### Exercise aim
A single number is required: how many lines in the entries hold the word "ShadowRocket".

### Provided material
BEGIN
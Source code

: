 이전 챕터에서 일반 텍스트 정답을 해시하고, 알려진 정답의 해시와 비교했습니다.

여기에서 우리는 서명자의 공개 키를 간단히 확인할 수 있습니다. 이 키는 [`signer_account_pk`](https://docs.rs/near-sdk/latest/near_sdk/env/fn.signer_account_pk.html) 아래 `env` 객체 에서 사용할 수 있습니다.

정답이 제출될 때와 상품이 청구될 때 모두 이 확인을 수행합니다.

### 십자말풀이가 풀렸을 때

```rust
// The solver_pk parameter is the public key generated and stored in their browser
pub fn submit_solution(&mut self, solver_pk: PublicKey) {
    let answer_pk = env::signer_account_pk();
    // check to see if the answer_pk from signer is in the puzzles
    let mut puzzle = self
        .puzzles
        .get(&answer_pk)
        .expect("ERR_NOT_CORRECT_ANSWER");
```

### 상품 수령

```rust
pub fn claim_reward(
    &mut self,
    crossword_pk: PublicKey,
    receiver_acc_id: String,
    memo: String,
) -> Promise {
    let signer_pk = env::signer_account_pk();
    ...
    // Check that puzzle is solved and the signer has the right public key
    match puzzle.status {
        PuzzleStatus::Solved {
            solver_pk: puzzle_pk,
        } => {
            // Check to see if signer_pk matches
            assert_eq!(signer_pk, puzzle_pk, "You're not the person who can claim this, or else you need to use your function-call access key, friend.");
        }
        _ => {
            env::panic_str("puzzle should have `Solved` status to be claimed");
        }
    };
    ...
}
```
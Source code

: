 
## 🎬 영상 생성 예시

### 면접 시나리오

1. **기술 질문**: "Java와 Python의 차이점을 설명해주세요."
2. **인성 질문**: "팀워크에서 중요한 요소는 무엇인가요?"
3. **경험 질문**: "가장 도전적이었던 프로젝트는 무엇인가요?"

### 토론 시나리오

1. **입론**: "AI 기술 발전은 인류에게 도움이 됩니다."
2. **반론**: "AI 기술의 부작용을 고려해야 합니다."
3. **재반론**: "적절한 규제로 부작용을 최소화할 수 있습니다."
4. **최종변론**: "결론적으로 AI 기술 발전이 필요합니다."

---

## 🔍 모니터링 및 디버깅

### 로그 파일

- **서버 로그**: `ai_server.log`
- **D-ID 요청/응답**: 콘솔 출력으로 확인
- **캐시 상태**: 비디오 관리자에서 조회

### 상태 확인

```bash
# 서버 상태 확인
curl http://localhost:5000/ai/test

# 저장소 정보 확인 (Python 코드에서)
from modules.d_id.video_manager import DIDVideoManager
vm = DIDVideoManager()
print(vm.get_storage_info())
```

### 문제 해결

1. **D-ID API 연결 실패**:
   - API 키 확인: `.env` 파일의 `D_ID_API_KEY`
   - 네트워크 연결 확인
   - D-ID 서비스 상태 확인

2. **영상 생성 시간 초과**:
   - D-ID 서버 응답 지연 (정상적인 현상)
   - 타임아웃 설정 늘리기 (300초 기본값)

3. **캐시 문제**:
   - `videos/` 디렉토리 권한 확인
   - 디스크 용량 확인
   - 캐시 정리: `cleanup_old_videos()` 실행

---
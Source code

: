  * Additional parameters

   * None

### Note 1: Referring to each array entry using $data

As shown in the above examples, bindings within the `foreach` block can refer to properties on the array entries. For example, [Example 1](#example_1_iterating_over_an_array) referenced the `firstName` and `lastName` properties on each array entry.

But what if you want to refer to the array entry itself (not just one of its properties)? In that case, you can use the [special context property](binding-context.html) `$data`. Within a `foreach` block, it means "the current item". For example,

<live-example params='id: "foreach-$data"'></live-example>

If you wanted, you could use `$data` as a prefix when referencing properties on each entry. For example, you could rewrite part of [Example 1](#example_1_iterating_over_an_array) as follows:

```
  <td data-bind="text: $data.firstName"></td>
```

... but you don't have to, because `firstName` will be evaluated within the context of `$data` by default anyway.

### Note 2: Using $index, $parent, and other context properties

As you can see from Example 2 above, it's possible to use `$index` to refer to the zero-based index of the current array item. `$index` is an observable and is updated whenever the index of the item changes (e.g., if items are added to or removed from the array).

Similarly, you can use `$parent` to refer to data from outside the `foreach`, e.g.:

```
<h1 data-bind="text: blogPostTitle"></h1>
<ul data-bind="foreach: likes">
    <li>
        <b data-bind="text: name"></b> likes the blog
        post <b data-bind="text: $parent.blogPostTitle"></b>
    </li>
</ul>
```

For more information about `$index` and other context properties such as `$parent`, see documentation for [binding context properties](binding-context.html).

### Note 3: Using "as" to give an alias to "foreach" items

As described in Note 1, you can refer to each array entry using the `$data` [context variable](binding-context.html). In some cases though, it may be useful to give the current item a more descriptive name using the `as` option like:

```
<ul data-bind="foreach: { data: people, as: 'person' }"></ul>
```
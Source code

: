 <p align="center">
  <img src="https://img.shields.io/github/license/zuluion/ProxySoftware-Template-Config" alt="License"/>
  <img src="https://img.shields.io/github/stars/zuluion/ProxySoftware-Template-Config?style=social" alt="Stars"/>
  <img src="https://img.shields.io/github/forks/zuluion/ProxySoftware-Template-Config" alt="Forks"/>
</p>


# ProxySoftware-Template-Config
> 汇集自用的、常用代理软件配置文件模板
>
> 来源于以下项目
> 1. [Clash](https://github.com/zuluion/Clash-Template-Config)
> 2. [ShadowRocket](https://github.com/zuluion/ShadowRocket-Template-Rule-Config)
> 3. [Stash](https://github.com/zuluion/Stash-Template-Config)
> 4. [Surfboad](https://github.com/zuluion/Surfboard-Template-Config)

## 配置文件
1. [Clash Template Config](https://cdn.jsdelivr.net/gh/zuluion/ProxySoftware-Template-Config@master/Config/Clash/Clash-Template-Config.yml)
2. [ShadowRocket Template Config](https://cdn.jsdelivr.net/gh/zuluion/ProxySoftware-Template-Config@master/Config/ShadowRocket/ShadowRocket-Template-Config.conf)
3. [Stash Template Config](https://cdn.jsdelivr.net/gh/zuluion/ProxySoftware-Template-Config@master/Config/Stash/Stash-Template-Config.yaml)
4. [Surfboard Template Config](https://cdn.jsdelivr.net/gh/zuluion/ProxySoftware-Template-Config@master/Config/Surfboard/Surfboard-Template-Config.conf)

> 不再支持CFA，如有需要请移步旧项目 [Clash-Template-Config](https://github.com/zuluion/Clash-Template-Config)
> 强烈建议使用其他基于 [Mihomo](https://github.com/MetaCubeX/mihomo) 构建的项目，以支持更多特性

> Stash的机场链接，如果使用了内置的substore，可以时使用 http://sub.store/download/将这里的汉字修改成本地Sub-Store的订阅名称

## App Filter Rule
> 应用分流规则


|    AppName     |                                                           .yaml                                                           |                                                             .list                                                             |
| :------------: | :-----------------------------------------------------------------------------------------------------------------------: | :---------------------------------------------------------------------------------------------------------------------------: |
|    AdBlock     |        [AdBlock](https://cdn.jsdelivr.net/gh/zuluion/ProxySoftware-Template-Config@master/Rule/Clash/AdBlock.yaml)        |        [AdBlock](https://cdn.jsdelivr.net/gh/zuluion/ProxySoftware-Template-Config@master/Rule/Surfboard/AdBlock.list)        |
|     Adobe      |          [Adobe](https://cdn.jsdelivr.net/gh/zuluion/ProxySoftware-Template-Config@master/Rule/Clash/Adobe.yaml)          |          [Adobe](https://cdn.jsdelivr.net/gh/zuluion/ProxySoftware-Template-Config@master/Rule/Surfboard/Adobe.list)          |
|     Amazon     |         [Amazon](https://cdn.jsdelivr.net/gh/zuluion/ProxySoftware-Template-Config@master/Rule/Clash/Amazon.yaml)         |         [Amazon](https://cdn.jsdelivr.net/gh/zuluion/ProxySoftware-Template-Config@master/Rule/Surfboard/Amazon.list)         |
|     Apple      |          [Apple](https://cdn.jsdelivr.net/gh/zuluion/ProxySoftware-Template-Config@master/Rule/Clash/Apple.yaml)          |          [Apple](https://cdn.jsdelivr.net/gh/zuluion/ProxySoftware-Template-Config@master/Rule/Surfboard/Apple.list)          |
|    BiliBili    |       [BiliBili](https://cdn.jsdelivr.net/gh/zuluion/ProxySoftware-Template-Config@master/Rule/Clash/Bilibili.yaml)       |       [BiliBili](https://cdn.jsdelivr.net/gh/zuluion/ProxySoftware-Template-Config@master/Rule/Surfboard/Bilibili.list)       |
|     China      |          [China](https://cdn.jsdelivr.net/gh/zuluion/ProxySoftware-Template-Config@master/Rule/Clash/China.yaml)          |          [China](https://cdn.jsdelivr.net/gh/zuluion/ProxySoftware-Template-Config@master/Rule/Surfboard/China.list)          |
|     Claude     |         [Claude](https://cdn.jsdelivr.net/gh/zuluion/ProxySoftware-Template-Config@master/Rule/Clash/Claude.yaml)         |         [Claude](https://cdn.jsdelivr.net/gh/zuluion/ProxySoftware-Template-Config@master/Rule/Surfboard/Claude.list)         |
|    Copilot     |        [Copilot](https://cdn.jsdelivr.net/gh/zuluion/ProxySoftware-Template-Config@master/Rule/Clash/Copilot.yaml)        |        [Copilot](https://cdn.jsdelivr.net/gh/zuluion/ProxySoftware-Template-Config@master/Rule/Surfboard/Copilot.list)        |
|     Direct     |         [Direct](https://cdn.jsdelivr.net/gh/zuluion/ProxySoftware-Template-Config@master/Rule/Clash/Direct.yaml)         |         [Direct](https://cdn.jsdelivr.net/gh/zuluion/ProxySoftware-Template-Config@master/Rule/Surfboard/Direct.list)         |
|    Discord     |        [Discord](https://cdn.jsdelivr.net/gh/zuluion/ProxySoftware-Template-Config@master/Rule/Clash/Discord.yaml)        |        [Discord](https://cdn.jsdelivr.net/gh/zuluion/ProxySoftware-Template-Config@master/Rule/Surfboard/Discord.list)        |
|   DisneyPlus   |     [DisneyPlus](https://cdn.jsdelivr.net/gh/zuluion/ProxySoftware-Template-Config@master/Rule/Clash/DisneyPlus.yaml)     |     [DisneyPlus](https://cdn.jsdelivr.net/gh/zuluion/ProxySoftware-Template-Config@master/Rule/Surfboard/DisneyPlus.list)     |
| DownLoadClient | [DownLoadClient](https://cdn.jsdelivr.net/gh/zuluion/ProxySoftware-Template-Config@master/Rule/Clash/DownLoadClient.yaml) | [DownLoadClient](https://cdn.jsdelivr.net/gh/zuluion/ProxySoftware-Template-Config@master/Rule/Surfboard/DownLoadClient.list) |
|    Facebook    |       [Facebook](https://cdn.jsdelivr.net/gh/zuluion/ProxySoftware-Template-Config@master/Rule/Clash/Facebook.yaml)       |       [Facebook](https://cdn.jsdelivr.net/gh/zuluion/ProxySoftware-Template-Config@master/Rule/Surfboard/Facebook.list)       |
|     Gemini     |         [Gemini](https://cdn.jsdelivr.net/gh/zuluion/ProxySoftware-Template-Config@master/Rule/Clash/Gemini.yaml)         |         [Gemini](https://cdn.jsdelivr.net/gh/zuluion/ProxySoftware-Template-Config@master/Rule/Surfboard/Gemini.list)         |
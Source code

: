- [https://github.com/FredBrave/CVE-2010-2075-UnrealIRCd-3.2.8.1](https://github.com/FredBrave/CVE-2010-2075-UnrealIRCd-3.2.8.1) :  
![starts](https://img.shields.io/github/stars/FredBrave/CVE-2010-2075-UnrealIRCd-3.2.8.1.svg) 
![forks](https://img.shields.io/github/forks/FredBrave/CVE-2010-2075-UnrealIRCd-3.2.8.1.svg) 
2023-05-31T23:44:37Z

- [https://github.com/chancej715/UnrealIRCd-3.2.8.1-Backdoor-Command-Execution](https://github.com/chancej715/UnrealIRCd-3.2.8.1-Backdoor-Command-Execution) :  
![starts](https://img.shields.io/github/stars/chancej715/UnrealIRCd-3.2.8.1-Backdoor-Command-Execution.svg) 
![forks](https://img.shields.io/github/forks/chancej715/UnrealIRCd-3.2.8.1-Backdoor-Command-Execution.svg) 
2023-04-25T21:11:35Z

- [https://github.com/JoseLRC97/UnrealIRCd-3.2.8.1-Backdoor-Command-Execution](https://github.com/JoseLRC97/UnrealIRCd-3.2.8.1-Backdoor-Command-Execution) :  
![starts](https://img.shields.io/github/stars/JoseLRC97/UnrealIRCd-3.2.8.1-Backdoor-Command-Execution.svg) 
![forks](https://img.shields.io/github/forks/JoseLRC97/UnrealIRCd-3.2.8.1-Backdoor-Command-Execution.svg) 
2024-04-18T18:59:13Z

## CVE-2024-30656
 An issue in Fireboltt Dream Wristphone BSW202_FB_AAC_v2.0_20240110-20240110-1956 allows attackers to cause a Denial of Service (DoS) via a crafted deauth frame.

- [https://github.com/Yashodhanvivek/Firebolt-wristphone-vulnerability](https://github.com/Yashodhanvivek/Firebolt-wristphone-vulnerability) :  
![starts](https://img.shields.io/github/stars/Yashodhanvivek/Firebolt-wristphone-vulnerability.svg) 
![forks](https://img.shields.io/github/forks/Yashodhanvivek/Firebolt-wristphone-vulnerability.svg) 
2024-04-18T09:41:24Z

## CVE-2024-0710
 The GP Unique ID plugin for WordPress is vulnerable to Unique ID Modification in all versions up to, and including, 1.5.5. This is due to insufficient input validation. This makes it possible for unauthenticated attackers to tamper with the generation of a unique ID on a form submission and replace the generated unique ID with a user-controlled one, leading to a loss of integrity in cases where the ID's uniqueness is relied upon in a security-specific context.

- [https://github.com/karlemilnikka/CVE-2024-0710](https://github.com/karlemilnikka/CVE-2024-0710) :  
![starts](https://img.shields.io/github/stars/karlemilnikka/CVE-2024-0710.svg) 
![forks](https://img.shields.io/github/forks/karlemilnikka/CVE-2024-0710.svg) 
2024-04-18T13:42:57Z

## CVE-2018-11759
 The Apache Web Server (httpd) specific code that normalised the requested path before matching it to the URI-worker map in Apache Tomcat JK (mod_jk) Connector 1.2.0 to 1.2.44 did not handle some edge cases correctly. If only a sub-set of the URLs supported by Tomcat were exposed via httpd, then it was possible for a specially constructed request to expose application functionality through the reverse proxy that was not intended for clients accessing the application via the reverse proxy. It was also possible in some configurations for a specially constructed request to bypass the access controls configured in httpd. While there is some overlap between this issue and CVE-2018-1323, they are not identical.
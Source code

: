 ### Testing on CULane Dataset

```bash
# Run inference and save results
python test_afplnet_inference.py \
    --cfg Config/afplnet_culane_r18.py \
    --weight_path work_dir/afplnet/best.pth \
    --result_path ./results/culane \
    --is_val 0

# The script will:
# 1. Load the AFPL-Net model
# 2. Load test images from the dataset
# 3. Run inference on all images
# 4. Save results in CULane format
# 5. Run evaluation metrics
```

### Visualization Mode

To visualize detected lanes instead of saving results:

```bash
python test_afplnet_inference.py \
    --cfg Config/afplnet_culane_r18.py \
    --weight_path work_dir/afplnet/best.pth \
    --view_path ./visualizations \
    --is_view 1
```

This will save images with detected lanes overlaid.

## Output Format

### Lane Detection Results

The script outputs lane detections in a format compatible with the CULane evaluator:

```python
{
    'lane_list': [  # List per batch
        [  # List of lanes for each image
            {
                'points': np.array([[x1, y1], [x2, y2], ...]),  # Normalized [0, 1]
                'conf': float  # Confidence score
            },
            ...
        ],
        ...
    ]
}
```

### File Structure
END
### Answer box
2